Exodus 23:19 and 34:26 both state that we must not boil a young goat in its mother's milk. Interpreting these Scriptures literally leads to the traditional rabbinic prohibition against mixing dairy foods with meat which, I contend, is not their intended meaning. Boiling (perhaps killing in the process) a baby animal using its mother's milk - milk intended for giving the young animal nourishment and life - is so perverted and inherently cruel a use of mother's milk as to cry out to us: "Do not treat the animals of God's creation inhumanely as do the heathens."

Leviticus 22:28 teaches that slaughtering an animal and her young on the same day is wrong. Why is it wrong? I believe it is because it shows a callous disregard of the parental relationship that is holy even among animals.

Deuteronomy 22:6-7 recognizes the probable maternal pain that a mother bird experiences when she sees her eggs or her young taken for our consumption. Releasing the mother bird first, spares her from witnessing the fate of her offspring, and frees her to bear other young to replace those that are lost.
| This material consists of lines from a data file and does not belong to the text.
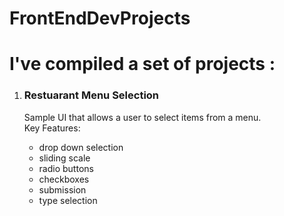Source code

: # FrontEndDevProjects
<h1> I've compiled a set of projects :</h1>
<ol>
  <li><h3>Restuarant Menu Selection</h3></li>
  <p> Sample UI that allows a user to select items from a menu. <br>Key Features:</p>
    <ul>
     <li>drop down selection</li>
     <li>sliding scale</li>
      <li>radio buttons</li>
        <li>checkboxes</li>
      <li>submission</li>
      <li>type selection</li>
     </ul>
</ol>
<br> 
<br>

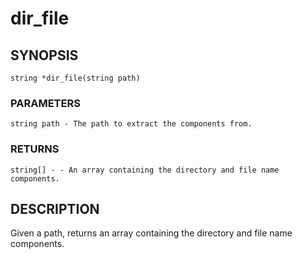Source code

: # dir_file

## SYNOPSIS

    string *dir_file(string path)

### PARAMETERS

    string path - The path to extract the components from.

### RETURNS

    string[] - - An array containing the directory and file name components.

## DESCRIPTION

Given a path, returns an array containing the directory and file
name components.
Deuteronomy 22:10 reminds us that it is inhumane to yoke together, animals that pull with different strengths, because the stronger of them inevitably drag the weaker.

Deuteronomy 25:4 reminds us that it is inhumane to keep an animal from eating in a place where there is a visible and tempting abundance of food.

Although human beings are among God's "creatures", this Mitzvah is not intended to apply to human beings because humans do not have dominion over each other.

Classical Commentators

Notwithstanding the several mitzvot that are presented in support of this Mitzvah, "Being Humane in Our Dominion over God's Creatures" is not among the mitzvot published by Maimonides, Meir, or HaChinuch.